Se você possui alguma rede social, com certeza, já se
deparou com alguma manifestação pública em relação a algum fato ou evento. Não
sou contra as pessoas que expõem sua opinião, que se posicionam contra aquilo
que vai contra os seus valores, costumes, ideais ou bem-estar social. O mundo
está bagunçado e tentar por em ordem o local em que se vive é, no mínimo,
compreensível. O que não entendo são as críticas levantadas em relação à vida
particular de algumas pessoas. E o poder que as escolhas feitas por um individuo
– e que só tem efeito sobre a vida do mesmo - tem de ser encaradas como
possibilidade de caos mundial. Me foi ensinado, desde pequena, que ao fazer o
bem para mim não estou, necessariamente, fazendo mal ao próximo e que a vida
privada do outro não me diz respeito. O racismo, a homofobia, o machismo, e
todas as outras forças que permeiam as relações sociais são produto de um mesmo
fator: a extrema falta de respeito com o próximo e o seu livre arbítrio. Por
outro lado, minha moral também vai contra o extremismo. Porque me ensinaram que
tudo em grande quantidade acaba fazendo mal, até mesmo a sede por justiça. É na
ânsia de sermos justos que acabamos sendo injustos e “politicamente corretos”.
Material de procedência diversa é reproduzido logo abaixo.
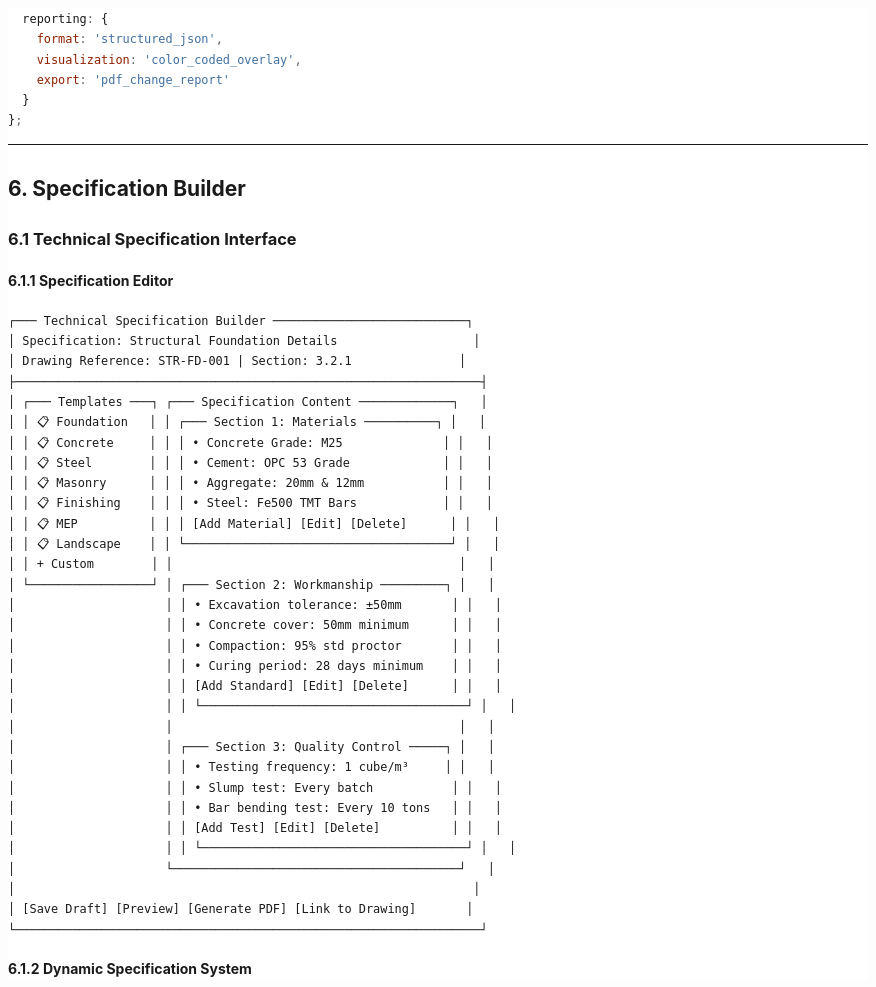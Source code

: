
```javascript
  reporting: {
    format: 'structured_json',
    visualization: 'color_coded_overlay',
    export: 'pdf_change_report'
  }
};
```

---

## 6. Specification Builder

### 6.1 Technical Specification Interface

#### 6.1.1 Specification Editor

```
┌─── Technical Specification Builder ───────────────────────────┐
│ Specification: Structural Foundation Details                   │
│ Drawing Reference: STR-FD-001 | Section: 3.2.1               │
├─────────────────────────────────────────────────────────────────┤
│ ┌─── Templates ───┐ ┌─── Specification Content ─────────────┐   │
│ │ 📋 Foundation   │ │ ┌─── Section 1: Materials ──────────┐ │   │
│ │ 📋 Concrete     │ │ │ • Concrete Grade: M25              │ │   │
│ │ 📋 Steel        │ │ │ • Cement: OPC 53 Grade             │ │   │
│ │ 📋 Masonry      │ │ │ • Aggregate: 20mm & 12mm           │ │   │
│ │ 📋 Finishing    │ │ │ • Steel: Fe500 TMT Bars            │ │   │
│ │ 📋 MEP          │ │ │ [Add Material] [Edit] [Delete]      │ │   │
│ │ 📋 Landscape    │ │ └─────────────────────────────────────┘ │   │
│ │ + Custom        │ │                                        │   │
│ └─────────────────┘ │ ┌─── Section 2: Workmanship ─────────┐ │   │
│                     │ │ • Excavation tolerance: ±50mm       │ │   │
│                     │ │ • Concrete cover: 50mm minimum      │ │   │
│                     │ │ • Compaction: 95% std proctor       │ │   │
│                     │ │ • Curing period: 28 days minimum    │ │   │
│                     │ │ [Add Standard] [Edit] [Delete]      │ │   │
│                     │ │ └─────────────────────────────────────┘ │   │
│                     │                                        │   │
│                     │ ┌─── Section 3: Quality Control ─────┐ │   │
│                     │ │ • Testing frequency: 1 cube/m³     │ │   │
│                     │ │ • Slump test: Every batch           │ │   │
│                     │ │ • Bar bending test: Every 10 tons   │ │   │
│                     │ │ [Add Test] [Edit] [Delete]          │ │   │
│                     │ │ └─────────────────────────────────────┘ │   │
│                     └────────────────────────────────────────┘   │
│                                                                │
│ [Save Draft] [Preview] [Generate PDF] [Link to Drawing]       │
└─────────────────────────────────────────────────────────────────┘
```

#### 6.1.2 Dynamic Specification System

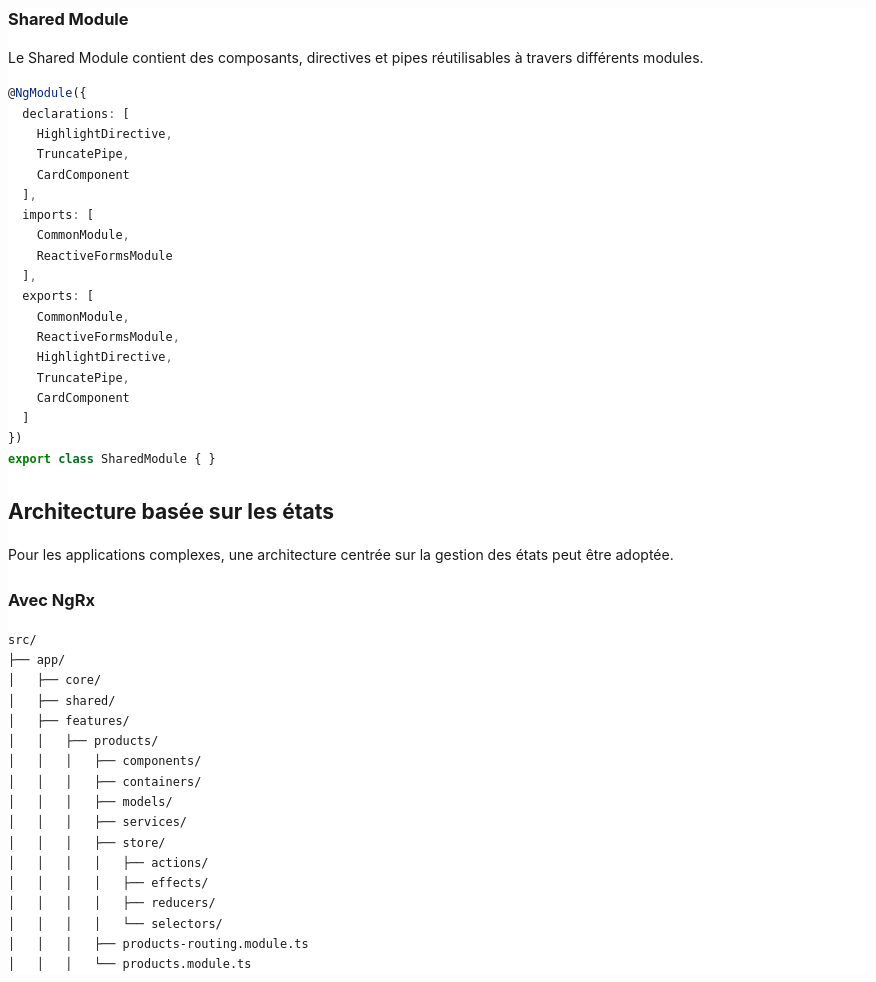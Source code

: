 ### Shared Module

Le Shared Module contient des composants, directives et pipes réutilisables à travers différents modules.

```typescript
@NgModule({
  declarations: [
    HighlightDirective,
    TruncatePipe,
    CardComponent
  ],
  imports: [
    CommonModule,
    ReactiveFormsModule
  ],
  exports: [
    CommonModule,
    ReactiveFormsModule,
    HighlightDirective,
    TruncatePipe,
    CardComponent
  ]
})
export class SharedModule { }
```

## Architecture basée sur les états

Pour les applications complexes, une architecture centrée sur la gestion des états peut être adoptée.

### Avec NgRx

```
src/
├── app/
│   ├── core/
│   ├── shared/
│   ├── features/
│   │   ├── products/
│   │   │   ├── components/
│   │   │   ├── containers/
│   │   │   ├── models/
│   │   │   ├── services/
│   │   │   ├── store/
│   │   │   │   ├── actions/
│   │   │   │   ├── effects/
│   │   │   │   ├── reducers/
│   │   │   │   └── selectors/
│   │   │   ├── products-routing.module.ts
│   │   │   └── products.module.ts
```
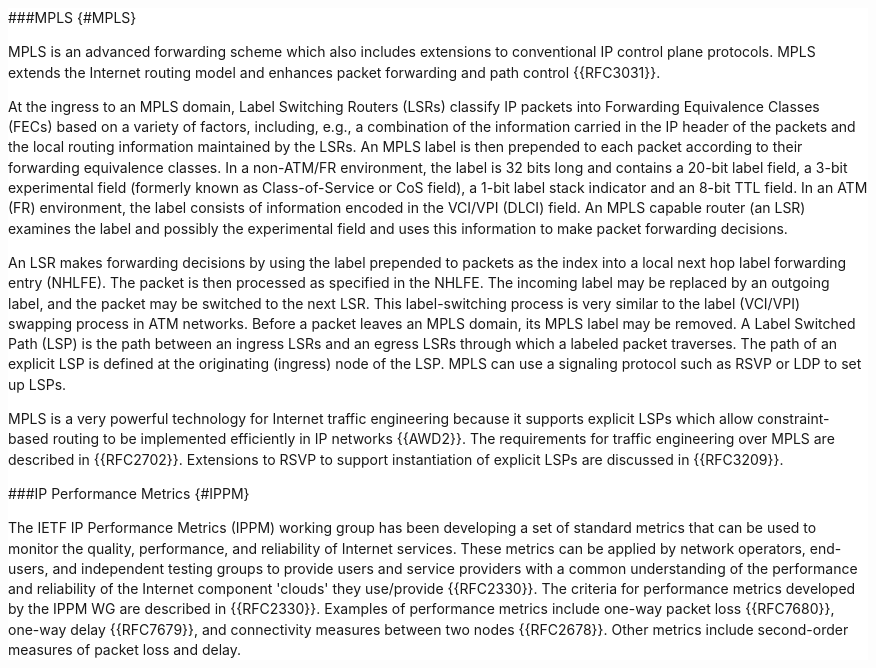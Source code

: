 ###MPLS {#MPLS}

MPLS is an advanced forwarding scheme which also includes extensions
to conventional IP control plane protocols.  MPLS extends the
Internet routing model and enhances packet forwarding and path
control {{RFC3031}}.

At the ingress to an MPLS domain, Label Switching Routers (LSRs)
classify IP packets into Forwarding Equivalence Classes (FECs) based
on a variety of factors, including, e.g., a combination of the
information carried in the IP header of the packets and the local
routing information maintained by the LSRs.  An MPLS label is then
prepended to each packet according to their forwarding equivalence
classes.  In a non-ATM/FR environment, the label is 32 bits long and
contains a 20-bit label field, a 3-bit experimental field (formerly
known as Class-of-Service or CoS field), a 1-bit label stack
indicator and an 8-bit TTL field.  In an ATM (FR) environment, the
label consists of information encoded in the VCI/VPI (DLCI) field.
An MPLS capable router (an LSR) examines the label and possibly the
experimental field and uses this information to make packet
forwarding decisions.

An LSR makes forwarding decisions by using the label prepended to
packets as the index into a local next hop label forwarding entry
(NHLFE).  The packet is then processed as specified in the NHLFE.
The incoming label may be replaced by an outgoing label, and the
packet may be switched to the next LSR.  This label-switching process
is very similar to the label (VCI/VPI) swapping process in ATM
networks.  Before a packet leaves an MPLS domain, its MPLS label may
be removed.  A Label Switched Path (LSP) is the path between an
ingress LSRs and an egress LSRs through which a labeled packet
traverses.  The path of an explicit LSP is defined at the originating
(ingress) node of the LSP.  MPLS can use a signaling protocol such as
RSVP or LDP to set up LSPs.

MPLS is a very powerful technology for Internet traffic engineering
because it supports explicit LSPs which allow constraint-based
routing to be implemented efficiently in IP networks {{AWD2}}.  The
requirements for traffic engineering over MPLS are described in
{{RFC2702}}.  Extensions to RSVP to support instantiation of explicit
LSPs are discussed in {{RFC3209}}.

###IP Performance Metrics {#IPPM}

The IETF IP Performance Metrics (IPPM) working group has been
developing a set of standard metrics that can be used to monitor the
quality, performance, and reliability of Internet services.  These
metrics can be applied by network operators, end-users, and
independent testing groups to provide users and service providers
with a common understanding of the performance and reliability of the
Internet component 'clouds' they use/provide {{RFC2330}}.  The
criteria for performance metrics developed by the IPPM WG are
described in {{RFC2330}}.  Examples of performance metrics include
one-way packet
loss {{RFC7680}}, one-way delay {{RFC7679}}, and connectivity measures
between two nodes {{RFC2678}}.  Other metrics include second-order
measures of packet loss and delay.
Vemos maldade em uma brincadeira, palavra, comentário ou simples gesto, a
principio, inocente. Criamos, então, a geração da discriminação positiva. E
esquecemos que preconceito não é extinto por decreto. Mas dentre todas as
justificativas a que mais me entristece é a pautada na religião, como no caso
da cura gay. Decretar a alguém um futuro de punições por ser diferente e
oferecer-lhe a opção da cura é, no mínimo, prepotente. A religião foi criada
para que, afinal? Sempre achei que precisávamos crer em algo maior,
acreditar que alguma força rege tudo, algo que nos escapa por entre os
dedos e vai além da nossa compreensão. Enxerguei na religião uma forma de
conforto e paz interior. Então que religião é essa que dita regras e afirma que
aquele que se desviar das diretrizes divinas não é digno da vida eterna,
salvação e sim de ser apresentado como o superlativo da desgraça? Que
instituição é essa que faz de Deus um ditador? Não peço aqui que todos sejam
coniventes com as escolhas alheias. Peço, sim, que não se rendam a algo tão
pequeno e abstrato como o preconceito.